Thursday, July 9, 2009

support

Yesterday I went to the monthly AD support meeting.

I have been part of this group for 4 or 5 years and this time we had a guest speaker.

The guest lady had been an administrator of a series of nursing homes and Alzheimer’s units and had a lot of insight into dealing with behavior issues.

While she did not have a lot to say that I had never heard before, she put a point on it and made the process a lot more logical.

“They never loose their intelligence.” They may loose their memory, but their intelligence is still there. It may comes out but seldom, but it is there. Do not treat them as children.

Our reality, the one we think is the right one, may not be their reality. We have to bend to theirs sometimes. I remember when my step dad was in the hospital, not long before he died. He was hallucinating and he said to my brother who was visiting him: “Ben, look at those big green bugs on the ceiling.”

Ben carefully looked at the ceiling and said: “They sure are pretty, aren’t they Dad.” There were no bugs but Ben was into Dad’s reality.

Of course every AD person is different and she kept saying: “Give it a try.”

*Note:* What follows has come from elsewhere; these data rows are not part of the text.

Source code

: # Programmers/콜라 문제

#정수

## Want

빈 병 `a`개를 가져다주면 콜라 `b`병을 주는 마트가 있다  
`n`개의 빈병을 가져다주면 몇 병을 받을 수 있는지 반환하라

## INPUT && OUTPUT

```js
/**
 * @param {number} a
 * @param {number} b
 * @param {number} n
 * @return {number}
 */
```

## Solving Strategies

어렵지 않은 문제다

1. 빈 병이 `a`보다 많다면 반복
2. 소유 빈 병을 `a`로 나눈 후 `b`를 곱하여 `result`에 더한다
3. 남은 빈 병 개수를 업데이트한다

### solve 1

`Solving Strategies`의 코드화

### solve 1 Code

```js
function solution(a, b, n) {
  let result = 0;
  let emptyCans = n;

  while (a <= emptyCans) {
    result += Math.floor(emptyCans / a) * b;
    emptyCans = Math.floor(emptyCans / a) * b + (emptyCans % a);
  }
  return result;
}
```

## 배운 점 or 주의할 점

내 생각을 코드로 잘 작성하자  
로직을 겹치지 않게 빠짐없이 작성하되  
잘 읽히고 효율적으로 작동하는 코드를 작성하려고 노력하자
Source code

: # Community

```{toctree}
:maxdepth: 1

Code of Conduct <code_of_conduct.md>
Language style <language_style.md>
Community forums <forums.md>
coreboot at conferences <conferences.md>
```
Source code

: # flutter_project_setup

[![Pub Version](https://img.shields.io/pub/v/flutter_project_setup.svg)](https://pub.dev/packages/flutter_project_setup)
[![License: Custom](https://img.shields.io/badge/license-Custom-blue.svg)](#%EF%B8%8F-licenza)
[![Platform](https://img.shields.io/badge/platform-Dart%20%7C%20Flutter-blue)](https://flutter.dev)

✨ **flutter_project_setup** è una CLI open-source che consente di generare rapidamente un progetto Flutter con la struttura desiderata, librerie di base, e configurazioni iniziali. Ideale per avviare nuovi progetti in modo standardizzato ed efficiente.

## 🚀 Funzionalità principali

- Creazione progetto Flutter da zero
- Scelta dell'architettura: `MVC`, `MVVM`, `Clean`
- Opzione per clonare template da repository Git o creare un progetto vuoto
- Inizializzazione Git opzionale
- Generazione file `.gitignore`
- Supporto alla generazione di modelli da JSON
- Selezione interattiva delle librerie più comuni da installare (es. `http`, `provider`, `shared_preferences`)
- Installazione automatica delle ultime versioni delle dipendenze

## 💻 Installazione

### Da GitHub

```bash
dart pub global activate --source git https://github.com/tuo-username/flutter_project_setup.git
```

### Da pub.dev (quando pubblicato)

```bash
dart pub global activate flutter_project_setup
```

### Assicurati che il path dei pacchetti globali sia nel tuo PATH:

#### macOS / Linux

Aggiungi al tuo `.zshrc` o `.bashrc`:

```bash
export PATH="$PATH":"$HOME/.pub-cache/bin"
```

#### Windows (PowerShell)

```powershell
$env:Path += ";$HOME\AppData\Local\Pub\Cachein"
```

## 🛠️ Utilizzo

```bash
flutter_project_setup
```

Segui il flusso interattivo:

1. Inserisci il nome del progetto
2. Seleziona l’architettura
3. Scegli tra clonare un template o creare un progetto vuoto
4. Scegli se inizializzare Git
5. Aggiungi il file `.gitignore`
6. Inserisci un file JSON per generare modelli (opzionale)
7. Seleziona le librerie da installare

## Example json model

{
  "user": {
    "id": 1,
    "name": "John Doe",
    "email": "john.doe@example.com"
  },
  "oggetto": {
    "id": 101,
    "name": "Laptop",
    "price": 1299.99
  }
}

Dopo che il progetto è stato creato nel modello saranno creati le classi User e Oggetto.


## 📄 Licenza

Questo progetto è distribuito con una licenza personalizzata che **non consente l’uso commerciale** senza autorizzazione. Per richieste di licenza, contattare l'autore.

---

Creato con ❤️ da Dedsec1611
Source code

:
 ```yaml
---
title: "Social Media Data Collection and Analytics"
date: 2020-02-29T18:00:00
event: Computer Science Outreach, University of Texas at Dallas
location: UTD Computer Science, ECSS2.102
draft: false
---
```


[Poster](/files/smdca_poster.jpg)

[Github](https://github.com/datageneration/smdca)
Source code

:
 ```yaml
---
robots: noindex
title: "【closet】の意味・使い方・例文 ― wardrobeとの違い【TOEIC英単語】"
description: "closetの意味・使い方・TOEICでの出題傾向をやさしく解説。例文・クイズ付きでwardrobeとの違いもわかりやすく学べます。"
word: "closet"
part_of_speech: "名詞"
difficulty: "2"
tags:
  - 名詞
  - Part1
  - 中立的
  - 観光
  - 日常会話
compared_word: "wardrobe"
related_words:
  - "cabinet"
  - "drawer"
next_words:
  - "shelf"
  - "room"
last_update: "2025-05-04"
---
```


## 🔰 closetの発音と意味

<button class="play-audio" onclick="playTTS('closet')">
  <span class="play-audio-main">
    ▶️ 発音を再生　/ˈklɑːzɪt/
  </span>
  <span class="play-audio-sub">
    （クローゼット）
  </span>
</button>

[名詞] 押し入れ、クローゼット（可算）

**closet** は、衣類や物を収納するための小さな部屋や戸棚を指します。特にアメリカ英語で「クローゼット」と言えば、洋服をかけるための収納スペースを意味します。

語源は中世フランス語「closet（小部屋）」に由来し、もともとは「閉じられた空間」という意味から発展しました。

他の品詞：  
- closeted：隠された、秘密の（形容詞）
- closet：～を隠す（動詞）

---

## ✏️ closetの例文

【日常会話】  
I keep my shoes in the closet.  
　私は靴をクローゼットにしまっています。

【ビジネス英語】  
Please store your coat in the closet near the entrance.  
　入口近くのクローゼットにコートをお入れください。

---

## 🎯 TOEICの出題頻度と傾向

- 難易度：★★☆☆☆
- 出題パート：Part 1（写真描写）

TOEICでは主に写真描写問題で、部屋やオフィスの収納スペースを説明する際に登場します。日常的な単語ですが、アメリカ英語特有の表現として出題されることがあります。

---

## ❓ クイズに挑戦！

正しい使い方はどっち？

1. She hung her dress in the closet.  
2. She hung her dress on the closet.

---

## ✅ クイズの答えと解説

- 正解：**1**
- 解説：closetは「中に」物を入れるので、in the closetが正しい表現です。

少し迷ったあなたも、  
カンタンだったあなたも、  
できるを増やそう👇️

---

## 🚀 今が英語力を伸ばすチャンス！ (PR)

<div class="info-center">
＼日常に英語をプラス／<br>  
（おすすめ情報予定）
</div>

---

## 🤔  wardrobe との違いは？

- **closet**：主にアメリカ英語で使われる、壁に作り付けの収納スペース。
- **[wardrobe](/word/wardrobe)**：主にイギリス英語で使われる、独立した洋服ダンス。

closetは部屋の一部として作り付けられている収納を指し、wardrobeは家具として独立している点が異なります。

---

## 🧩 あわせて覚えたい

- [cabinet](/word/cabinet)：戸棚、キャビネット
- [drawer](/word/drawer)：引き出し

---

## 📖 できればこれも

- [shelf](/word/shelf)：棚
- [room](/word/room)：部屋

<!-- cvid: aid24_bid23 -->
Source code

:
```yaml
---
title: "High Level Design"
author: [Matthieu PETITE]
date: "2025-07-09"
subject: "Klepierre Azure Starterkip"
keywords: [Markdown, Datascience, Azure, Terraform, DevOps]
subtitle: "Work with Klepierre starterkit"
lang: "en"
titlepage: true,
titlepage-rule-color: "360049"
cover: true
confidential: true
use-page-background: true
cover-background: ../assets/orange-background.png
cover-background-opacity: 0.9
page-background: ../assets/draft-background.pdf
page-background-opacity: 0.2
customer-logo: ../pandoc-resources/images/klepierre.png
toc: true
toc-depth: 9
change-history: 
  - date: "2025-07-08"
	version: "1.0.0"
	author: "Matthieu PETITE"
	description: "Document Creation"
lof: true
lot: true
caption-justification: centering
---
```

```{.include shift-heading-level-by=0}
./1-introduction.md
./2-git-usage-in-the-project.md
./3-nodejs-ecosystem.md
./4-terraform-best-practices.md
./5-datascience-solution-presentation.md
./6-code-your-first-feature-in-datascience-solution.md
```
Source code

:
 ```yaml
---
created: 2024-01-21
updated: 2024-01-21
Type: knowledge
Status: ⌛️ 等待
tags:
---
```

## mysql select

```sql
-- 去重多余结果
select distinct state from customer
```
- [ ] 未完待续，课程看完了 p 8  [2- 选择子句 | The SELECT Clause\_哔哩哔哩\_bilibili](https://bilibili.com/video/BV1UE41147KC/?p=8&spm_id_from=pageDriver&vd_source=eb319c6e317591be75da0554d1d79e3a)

Some of us have attended this group together for a good while, but there are always people who come for the first, and often the last time. We who attend regularly feel bad that we cannot help them more.

Today there was a visitor, a lady who was very angry. She was angry at her siblings for not doing their part caring for their mother. She was angry because they did things behind her back. She was angry with her mother, who has dementia, because Mom would say hateful things to her. She was angry with herself.

I just imagined two angry women, mom and daughter really going at each other. I suggested a bit more humor, but I don’t think she was capable of humor now, if ever. Suggestions were made on diverting mom’s behavior. We tried to remind her that what mom was saying was the disease talking, but in the end I don’t think anything pierced her anger.

She did not find a solution she could live with, indeed I am not sure there is one.

She was just one ball of anger. I felt sorry for her and her family.

But I am glad I went.

2 comments:

arutherford said...

Maybe her anger is her defense mechanism. If she let go of the anger she would have to face her devastation, her sorrow, her feelings of inadequacies. Maybe her anger keeps her afloat in a sea of unknown.

I'm glad you have this group, although my hunch is you give more to others than you get. But, you receive when you give. ;-}

dave said...

I am one of the people who have been in this game the longest for sure. I often have things to add. I enjoy the group.